Problem requirements
Using the entries below, return word for word the lines from the one containing "## Model Evaluation and Results" up to and including the last.

──────

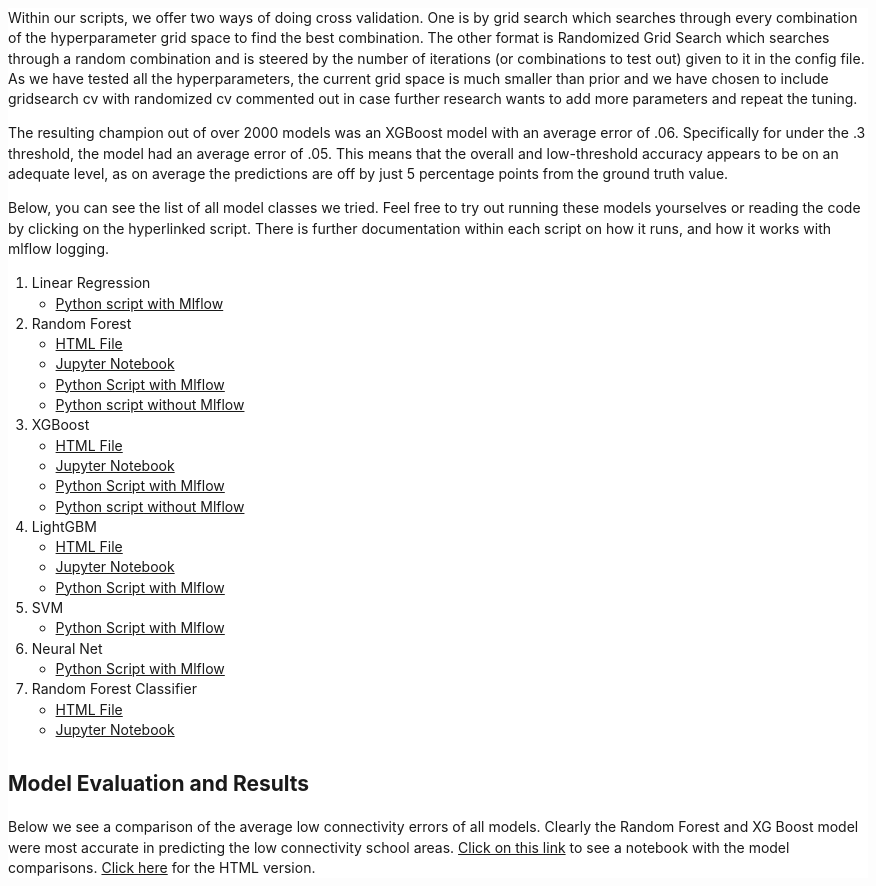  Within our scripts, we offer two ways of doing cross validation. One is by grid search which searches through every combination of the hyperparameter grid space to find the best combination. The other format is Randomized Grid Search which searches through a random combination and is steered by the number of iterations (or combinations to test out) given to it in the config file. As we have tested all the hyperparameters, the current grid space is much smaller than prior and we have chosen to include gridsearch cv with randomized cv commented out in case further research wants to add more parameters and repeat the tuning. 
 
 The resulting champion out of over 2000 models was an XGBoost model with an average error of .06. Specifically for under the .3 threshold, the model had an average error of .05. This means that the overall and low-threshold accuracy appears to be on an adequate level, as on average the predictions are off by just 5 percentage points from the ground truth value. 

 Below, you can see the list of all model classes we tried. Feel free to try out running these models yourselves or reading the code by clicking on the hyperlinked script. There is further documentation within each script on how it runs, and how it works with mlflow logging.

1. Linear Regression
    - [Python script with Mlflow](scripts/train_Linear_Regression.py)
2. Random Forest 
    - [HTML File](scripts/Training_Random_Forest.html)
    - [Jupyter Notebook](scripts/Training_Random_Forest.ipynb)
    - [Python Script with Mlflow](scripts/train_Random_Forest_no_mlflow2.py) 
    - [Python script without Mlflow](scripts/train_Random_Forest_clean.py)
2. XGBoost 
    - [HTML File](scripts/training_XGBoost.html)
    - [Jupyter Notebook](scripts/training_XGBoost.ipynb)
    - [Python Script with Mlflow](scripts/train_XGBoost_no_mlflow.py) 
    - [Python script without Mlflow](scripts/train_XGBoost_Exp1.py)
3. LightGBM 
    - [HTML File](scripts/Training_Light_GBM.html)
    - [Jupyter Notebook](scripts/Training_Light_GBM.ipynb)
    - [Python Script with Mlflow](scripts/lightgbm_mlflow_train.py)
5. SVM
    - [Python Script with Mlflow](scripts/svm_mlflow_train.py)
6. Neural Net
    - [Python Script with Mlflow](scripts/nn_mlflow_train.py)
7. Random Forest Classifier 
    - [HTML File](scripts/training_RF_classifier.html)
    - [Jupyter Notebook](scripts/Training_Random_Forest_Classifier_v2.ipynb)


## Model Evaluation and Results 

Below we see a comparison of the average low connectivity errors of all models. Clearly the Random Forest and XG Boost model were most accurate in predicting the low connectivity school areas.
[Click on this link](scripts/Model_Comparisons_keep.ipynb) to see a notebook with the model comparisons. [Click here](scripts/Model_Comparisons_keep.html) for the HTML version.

──────

Solved problem
## Model Evaluation and Results 

Below we see a comparison of the average low connectivity errors of all models. Clearly the Random Forest and XG Boost model were most accurate in predicting the low connectivity school areas.
[Click on this link](scripts/Model_Comparisons_keep.ipynb) to see a notebook with the model comparisons. [Click here](scripts/Model_Comparisons_keep.html) for the HTML version.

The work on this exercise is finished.